- _Task directions_:
Below are the records. Retype exactly the lines between the lines holding "- Several python" and "https://www.mikeouds.com/messageboard/viewthread.php?tid=11186", inclusive.

[Collected data]
____

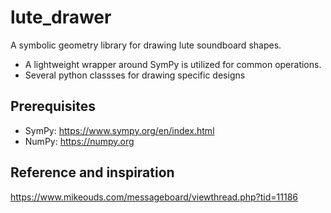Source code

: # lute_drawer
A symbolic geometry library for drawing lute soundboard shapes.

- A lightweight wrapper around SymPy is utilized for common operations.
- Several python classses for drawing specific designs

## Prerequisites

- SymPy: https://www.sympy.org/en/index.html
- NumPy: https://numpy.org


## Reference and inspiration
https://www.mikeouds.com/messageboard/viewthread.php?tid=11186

____

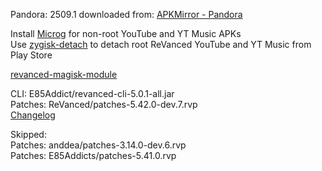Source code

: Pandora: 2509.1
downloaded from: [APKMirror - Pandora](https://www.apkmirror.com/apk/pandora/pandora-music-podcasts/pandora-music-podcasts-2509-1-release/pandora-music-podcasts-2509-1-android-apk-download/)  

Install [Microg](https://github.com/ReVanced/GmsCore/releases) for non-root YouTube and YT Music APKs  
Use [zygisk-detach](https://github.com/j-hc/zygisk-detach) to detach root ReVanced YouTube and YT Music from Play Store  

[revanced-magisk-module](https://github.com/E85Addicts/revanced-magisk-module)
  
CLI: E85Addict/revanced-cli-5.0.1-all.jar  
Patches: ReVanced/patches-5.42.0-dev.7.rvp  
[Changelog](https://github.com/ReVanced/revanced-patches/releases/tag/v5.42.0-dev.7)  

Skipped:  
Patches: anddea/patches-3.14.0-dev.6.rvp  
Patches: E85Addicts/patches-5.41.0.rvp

____

- _Solution for this exercise_:
- Several python classses for drawing specific designs

## Prerequisites

- SymPy: https://www.sympy.org/en/index.html
- NumPy: https://numpy.org


## Reference and inspiration
https://www.mikeouds.com/messageboard/viewthread.php?tid=11186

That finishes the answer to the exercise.